Sedangkan lokasinya diputuskan di Wilhelmina Park, bekas benteng
kolonial Belanda. Karena lokasi yang terletak di depan Lapangan Banteng,
Jakarta Pusat itu tergolong sepi, gelap, dan tembok-tembok bekas
bangunan benteng telah ditumbuhi lumut dan ilalang menyemak di
mana-mana, maka masyarakat, alim ulama sampai ABRI turun bahu-membahu
bekerja bakti membersihkan lokasi tersebut pada tahun 1960. Dan setahun
kemudian, tepatnya pada tanggal 24 Agustus 1961, pemancangan batu
pertamapun dilaksanakan oleh Ir. Soekarno.
Pembangunan mesjid ini memakan waktu kurang lebih sepuluh tahun.
Panjangnya waktu ini karena pembangunannya memang sempat tersendat oleh
krisis ekonomi dan iklim politik yang memanas. Disamping itu, kebetulan
pula pembangunan mesjid ini berbarengan dengan pembangunan monumen
lainnya, seperti Gelora Senayan (sekarang Gelora Bung Karno) dan Monas.
Bahkan meletusnya peristiwa pemberontakan G 30 S PKI pada 1965,
mengakibatkan pembangunannya sempat berhenti total. Dan baru dimulai
kembali setelah Menteri Agama KH. M. Dahlan mengupayakan penggalangan
dana. Kepengurusanpun diganti dan ditangani langsung oleh KH. Idham
Chalid yang bertindak sebagai koordinator.

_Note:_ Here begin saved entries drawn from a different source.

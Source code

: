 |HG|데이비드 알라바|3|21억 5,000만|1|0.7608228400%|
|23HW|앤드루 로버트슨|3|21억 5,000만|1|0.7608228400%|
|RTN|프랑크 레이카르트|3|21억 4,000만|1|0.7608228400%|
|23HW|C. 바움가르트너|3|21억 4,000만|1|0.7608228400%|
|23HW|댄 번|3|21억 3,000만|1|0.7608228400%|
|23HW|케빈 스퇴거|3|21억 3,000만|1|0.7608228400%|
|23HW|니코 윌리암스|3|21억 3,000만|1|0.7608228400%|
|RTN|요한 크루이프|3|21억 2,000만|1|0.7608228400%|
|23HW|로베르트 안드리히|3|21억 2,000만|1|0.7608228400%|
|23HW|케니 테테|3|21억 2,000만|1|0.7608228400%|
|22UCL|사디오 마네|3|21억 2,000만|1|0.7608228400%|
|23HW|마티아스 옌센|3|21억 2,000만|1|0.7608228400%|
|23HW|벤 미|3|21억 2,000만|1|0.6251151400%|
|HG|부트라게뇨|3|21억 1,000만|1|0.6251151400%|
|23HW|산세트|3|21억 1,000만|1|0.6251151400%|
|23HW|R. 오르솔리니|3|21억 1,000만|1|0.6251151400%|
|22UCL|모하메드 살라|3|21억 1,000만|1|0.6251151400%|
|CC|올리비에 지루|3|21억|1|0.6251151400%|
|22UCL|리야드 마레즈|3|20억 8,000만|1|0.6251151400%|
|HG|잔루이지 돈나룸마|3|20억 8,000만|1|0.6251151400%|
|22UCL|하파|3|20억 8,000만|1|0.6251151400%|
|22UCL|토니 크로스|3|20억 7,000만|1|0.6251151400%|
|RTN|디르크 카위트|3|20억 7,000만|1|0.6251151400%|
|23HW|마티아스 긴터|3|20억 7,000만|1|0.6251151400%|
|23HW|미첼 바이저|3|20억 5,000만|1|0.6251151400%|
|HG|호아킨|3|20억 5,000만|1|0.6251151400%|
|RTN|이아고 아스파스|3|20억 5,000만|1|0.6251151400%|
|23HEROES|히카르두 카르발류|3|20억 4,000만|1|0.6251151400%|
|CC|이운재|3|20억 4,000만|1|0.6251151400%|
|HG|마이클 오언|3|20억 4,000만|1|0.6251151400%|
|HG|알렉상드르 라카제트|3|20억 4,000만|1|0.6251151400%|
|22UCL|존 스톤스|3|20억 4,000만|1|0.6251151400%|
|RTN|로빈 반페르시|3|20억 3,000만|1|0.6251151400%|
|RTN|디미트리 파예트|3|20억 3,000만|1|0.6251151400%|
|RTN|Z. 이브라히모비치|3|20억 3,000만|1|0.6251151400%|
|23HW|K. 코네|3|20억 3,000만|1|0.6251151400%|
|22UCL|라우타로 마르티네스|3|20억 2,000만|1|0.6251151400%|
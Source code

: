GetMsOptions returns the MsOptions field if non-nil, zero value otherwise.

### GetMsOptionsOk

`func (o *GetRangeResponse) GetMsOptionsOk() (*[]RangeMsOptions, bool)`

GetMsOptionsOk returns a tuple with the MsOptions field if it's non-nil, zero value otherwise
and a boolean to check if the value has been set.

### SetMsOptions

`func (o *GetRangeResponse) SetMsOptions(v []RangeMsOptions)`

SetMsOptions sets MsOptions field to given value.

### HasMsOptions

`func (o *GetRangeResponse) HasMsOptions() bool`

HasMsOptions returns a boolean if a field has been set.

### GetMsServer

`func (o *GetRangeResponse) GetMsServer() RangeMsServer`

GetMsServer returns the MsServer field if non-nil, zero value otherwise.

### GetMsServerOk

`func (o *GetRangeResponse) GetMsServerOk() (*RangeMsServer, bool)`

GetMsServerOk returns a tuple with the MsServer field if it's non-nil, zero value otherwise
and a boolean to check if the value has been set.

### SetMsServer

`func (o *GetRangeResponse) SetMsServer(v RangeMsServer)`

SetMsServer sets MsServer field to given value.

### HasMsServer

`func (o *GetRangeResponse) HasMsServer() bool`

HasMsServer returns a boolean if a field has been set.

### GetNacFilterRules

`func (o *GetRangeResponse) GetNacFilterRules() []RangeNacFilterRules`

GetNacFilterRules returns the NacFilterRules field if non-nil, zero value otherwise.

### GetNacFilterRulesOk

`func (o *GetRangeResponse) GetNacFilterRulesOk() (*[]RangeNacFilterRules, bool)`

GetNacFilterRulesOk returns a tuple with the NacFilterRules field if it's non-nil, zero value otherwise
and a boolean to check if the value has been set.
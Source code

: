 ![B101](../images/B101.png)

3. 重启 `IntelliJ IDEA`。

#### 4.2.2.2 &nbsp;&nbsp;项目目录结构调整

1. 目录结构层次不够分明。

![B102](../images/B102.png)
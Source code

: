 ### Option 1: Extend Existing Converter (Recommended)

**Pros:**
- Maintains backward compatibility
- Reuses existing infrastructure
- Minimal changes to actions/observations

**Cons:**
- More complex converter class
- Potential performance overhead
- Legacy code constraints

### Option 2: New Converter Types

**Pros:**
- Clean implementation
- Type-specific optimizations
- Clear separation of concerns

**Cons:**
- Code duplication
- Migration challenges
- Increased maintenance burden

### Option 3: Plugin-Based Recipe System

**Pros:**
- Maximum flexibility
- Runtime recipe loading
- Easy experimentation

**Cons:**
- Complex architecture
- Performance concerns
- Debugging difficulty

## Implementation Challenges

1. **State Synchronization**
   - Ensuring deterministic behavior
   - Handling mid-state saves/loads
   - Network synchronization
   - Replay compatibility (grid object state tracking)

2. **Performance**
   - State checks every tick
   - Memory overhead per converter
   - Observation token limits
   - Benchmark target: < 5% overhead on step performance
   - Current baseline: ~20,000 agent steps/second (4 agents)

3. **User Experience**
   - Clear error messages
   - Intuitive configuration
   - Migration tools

Mesjid dengan arsitektur bergaya modern yang memiliki luas bangunan
sekitar empat hektar dengan luas tanah mencapai sembilan setengah hektar
dan terbagi atas beberapa bagian, yakni gedung induk dan qubah, gedung
pendahuluan dan emper penghubung, teras raksasa dan emper keliling,
menara, halaman, taman, air mancur, serta ruang wudhu itu akhirnya
terselesaikan juga. Penggunaannya kemudian diresmikan oleh Presiden
Soeharto pada 22 Februari 1978.
Di Mesjid ini, beragam kegiatan diselenggarakan, diantaranya kuliah
zuhur, taklim magrib, pengajian kaum ibu, pengajian bulanan, bimbingan
qiro atul Qur’an, pengajian tinggi Istiqlal, pusat perpustakaan Islam
Indonesia, TK Islam, dan lain-lain.
Pergulatan Hati Silaban.
Menjawab pertanyaan hati nuraninya mengenai pantas tidaknya dirinya
membangun sebuah mesjid, maka sebelum Silaban mengikuti sayembara desain
Mesjid Istiqlal tersebut, ia minta nasehat dari Monsigneur Geisse,
seorang uskup dari Bogor. Dan terutama memohon petunjuk dari Tuhan
Allahnya sendiri.
"Oh, Tuhan! Kalau di MataMu itu benar, saya sebagai pengikut Yesus turut
dalam sayembara pembuatan Mesjid Besar buat Indonesia di Jakarta.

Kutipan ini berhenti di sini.